__Task brief__
In the data below, find the line that contains "consapevolezza. Dopo aver" and the line that contains "sette fattori dell’Illuminazione.". Copy both, plus every line between them, exactly.

__Material for this task__

═══

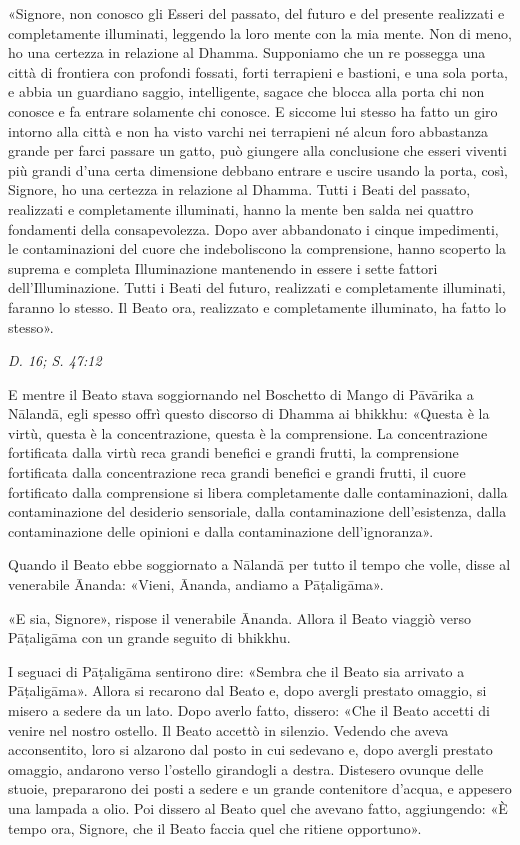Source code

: «Signore, non conosco gli Esseri del passato, del futuro e del presente
realizzati e completamente illuminati, leggendo la loro mente con la mia
mente. Non di meno, ho una certezza in relazione al Dhamma. Supponiamo
che un re possegga una città di frontiera con profondi fossati, forti
terrapieni e bastioni, e una sola porta, e abbia un guardiano saggio,
intelligente, sagace che blocca alla porta chi non conosce e fa entrare
solamente chi conosce. E siccome lui stesso ha fatto un giro intorno
alla città e non ha visto varchi nei terrapieni né alcun foro abbastanza
grande per farci passare un gatto, può giungere alla conclusione che
esseri viventi più grandi d’una certa dimensione debbano entrare e
uscire usando la porta, così, Signore, ho una certezza in relazione al
Dhamma. Tutti i Beati del passato, realizzati e completamente
illuminati, hanno la mente ben salda nei quattro fondamenti della
consapevolezza. Dopo aver abbandonato i cinque impedimenti, le
contaminazioni del cuore che indeboliscono la comprensione, hanno
scoperto la suprema e completa Illuminazione mantenendo in essere i
sette fattori dell’Illuminazione. Tutti i Beati del futuro, realizzati e
completamente illuminati, faranno lo stesso. Il Beato ora, realizzato e
completamente illuminato, ha fatto lo stesso».


\emph{D. 16; S. 47:12}


E mentre il Beato stava soggiornando nel Boschetto di Mango di Pāvārika
a Nālandā, egli spesso offrì questo discorso di Dhamma ai bhikkhu:
«Questa è la virtù, questa è la concentrazione, questa è la
comprensione. La concentrazione fortificata dalla virtù reca grandi
benefici e grandi frutti, la comprensione fortificata dalla
concentrazione reca grandi benefici e grandi frutti, il cuore
fortificato dalla comprensione si libera completamente dalle
contaminazioni, dalla contaminazione del desiderio sensoriale, dalla
contaminazione dell’esistenza, dalla contaminazione delle opinioni e
dalla contaminazione dell’ignoranza».


Quando il Beato ebbe soggiornato a Nālandā per tutto il tempo che volle,
disse al venerabile Ānanda: «Vieni, Ānanda, andiamo a Pāṭaligāma».


«E sia, Signore», rispose il venerabile Ānanda. Allora il Beato viaggiò
verso Pāṭaligāma con un grande seguito di bhikkhu.


I seguaci di Pāṭaligāma sentirono dire: «Sembra che il Beato sia
arrivato a Pāṭaligāma». Allora si recarono dal Beato e, dopo avergli
prestato omaggio, si misero a sedere da un lato. Dopo averlo fatto,
dissero: «Che il Beato accetti di venire nel nostro ostello. Il Beato
accettò in silenzio. Vedendo che aveva acconsentito, loro si alzarono
dal posto in cui sedevano e, dopo avergli prestato omaggio, andarono
verso l’ostello girandogli a destra. Distesero ovunque delle stuoie,
prepararono dei posti a sedere e un grande contenitore d’acqua, e
appesero una lampada a olio. Poi dissero al Beato quel che avevano
fatto, aggiungendo: «È tempo ora, Signore, che il Beato faccia quel che
ritiene opportuno».


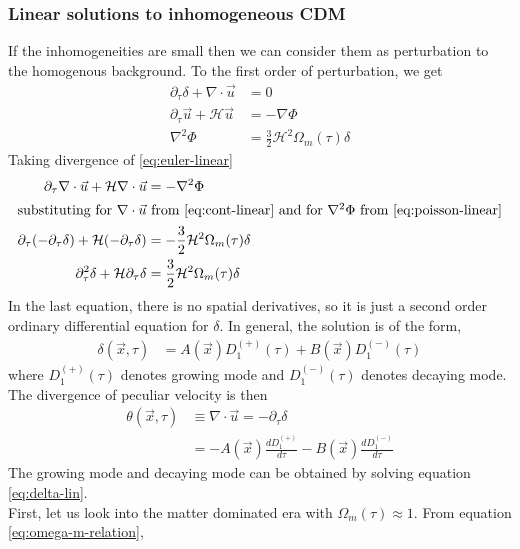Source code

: \documentclass[12pt,twocolumn]{article}
\begin{document}
\subsubsection{Linear solutions to inhomogeneous CDM}
If the inhomogeneities are small then we can consider them as perturbation to the homogenous background. To the first order of perturbation, we get
\begin{align}
\label{eq:cont-linear}
\partial_{\tau} \delta + \nabla \cdot \vec{u} &= 0\\
\label{eq:euler-linear}
\partial_{\tau} \vec{u} + \mathcal{H} \vec{u} &= - \nabla \Phi\\
\label{eq:poisson-linear}
\nabla^2 \Phi &= \frac{3}{2} \mathcal{H}^2 \Omega_{m}(\tau) \delta
\end{align}
Taking divergence of \eqref{eq:euler-linear}
\begin{align}
\partial_{\tau} \nabla \cdot  \vec{u} + \mathcal{H} \nabla \cdot  \vec{u} &= - \nabla^2 \Phi \\
\intertext{substituting for $\nabla \cdot \vec{u}$ from \eqref{eq:cont-linear} and for $\nabla^2 \Phi$ from \eqref{eq:poisson-linear}}
\partial_{\tau} (-\partial_{\tau} \delta) + \mathcal{H} (-\partial_{\tau} \delta) &= - \frac{3}{2} \mathcal{H}^2 \Omega_{m}(\tau) \delta\\
\partial_{\tau}^2 \delta + \mathcal{H} \partial_{\tau} \delta &= \frac{3}{2} \mathcal{H}^2 \Omega_{m}(\tau) \delta \label{eq:delta-lin}
\end{align}
In the last equation, there is no spatial derivatives, so it is just a second order ordinary differential equation for $\delta$. In general, the solution is of the form,
\begin{align}
\delta (\vec{x}, \tau) &= A(\vec{x}) D_1^{(+)}(\tau) + B(\vec{x}) D_1^{(-)}(\tau) 
\end{align}
where $D_1^{(+)}(\tau)$ denotes growing mode and $D_1^{(-)}(\tau)$ denotes decaying mode. 
The divergence of peculiar velocity is then
\begin{align}
\theta  (\vec{x}, \tau) &\equiv \nabla \cdot  \vec{u} = -\partial_{\tau} \delta\\
&= - A(\vec{x}) \frac{d D_1^{(+)}}{d \tau} - B(\vec{x}) \frac{d D_1^{(-)}}{d \tau} 
\end{align}
The growing mode and decaying mode can be obtained by solving equation \eqref{eq:delta-lin}. \\
First, let us look into the matter dominated era with
$\Omega_{m}(\tau) \approx 1$. From equation \eqref{eq:omega-m-relation},
\end{document}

═══

__Output__
consapevolezza. Dopo aver abbandonato i cinque impedimenti, le
contaminazioni del cuore che indeboliscono la comprensione, hanno
scoperto la suprema e completa Illuminazione mantenendo in essere i
sette fattori dell’Illuminazione. Tutti i Beati del futuro, realizzati e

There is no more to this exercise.